» WHAT IS EXPECTED
Set down exactly the lines below between the line holding "<li>internet - Internet" and the line holding "<li>goout - going", inclusive; no other line belongs in the answer.

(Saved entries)
☆ ☆ ☆ ☆ ☆ ☆ ☆

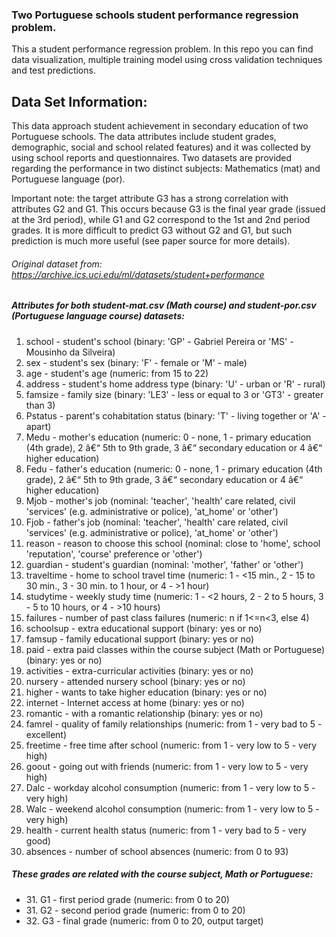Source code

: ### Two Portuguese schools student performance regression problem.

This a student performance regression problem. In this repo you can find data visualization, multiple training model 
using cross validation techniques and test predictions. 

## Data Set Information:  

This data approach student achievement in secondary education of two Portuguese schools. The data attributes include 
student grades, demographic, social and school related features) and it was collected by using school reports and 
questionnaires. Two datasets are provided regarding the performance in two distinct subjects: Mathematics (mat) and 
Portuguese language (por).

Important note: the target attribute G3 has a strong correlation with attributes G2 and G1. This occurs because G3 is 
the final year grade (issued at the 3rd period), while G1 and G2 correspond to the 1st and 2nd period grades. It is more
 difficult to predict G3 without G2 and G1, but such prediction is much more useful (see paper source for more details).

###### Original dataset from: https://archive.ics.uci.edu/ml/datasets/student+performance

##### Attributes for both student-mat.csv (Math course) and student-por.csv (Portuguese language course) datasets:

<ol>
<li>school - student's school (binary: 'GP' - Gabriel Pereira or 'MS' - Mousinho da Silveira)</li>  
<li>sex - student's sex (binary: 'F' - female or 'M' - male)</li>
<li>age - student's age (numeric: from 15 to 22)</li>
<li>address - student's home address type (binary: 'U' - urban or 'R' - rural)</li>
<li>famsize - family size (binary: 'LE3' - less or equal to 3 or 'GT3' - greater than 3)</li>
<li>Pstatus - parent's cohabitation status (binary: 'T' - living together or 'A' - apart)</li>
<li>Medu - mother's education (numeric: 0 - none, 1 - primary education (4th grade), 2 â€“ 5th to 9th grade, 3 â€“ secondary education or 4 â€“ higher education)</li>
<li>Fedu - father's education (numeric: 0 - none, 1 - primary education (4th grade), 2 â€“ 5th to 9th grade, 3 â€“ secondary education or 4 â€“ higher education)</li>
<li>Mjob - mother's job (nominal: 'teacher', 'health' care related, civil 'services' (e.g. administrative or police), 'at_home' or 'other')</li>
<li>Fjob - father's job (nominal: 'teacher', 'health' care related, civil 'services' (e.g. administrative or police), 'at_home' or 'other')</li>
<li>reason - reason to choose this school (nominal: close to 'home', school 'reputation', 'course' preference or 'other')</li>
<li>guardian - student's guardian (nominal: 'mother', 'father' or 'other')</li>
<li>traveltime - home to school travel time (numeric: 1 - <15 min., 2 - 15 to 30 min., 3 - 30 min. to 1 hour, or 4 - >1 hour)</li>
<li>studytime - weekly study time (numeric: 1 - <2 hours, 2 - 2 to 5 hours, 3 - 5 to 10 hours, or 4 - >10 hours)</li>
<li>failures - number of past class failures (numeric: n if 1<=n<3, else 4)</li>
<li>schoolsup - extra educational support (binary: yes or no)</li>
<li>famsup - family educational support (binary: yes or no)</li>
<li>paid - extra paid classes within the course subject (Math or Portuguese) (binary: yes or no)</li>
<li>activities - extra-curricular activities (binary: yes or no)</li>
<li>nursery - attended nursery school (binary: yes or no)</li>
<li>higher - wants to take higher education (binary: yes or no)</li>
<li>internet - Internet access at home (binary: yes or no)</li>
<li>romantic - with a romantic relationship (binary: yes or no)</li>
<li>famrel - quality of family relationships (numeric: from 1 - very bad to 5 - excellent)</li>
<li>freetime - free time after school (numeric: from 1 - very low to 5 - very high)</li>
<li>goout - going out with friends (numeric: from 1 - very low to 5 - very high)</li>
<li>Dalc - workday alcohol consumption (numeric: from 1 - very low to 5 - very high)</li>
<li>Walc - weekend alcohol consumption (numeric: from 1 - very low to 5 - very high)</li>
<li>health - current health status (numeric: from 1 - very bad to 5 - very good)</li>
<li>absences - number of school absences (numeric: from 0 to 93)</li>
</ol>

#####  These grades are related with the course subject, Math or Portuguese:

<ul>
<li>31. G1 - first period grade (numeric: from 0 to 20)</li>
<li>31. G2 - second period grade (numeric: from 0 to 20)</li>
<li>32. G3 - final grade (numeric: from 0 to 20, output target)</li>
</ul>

☆ ☆ ☆ ☆ ☆ ☆ ☆

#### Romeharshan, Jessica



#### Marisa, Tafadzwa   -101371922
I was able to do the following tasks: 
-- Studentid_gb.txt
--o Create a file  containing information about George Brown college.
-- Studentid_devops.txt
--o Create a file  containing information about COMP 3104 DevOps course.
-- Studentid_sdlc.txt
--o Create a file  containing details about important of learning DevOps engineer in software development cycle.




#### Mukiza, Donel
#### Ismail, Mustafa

☆ ☆ ☆ ☆ ☆ ☆ ☆

» EXERCISE RESULT
<li>internet - Internet access at home (binary: yes or no)</li>
<li>romantic - with a romantic relationship (binary: yes or no)</li>
<li>famrel - quality of family relationships (numeric: from 1 - very bad to 5 - excellent)</li>
<li>freetime - free time after school (numeric: from 1 - very low to 5 - very high)</li>
<li>goout - going out with friends (numeric: from 1 - very low to 5 - very high)</li>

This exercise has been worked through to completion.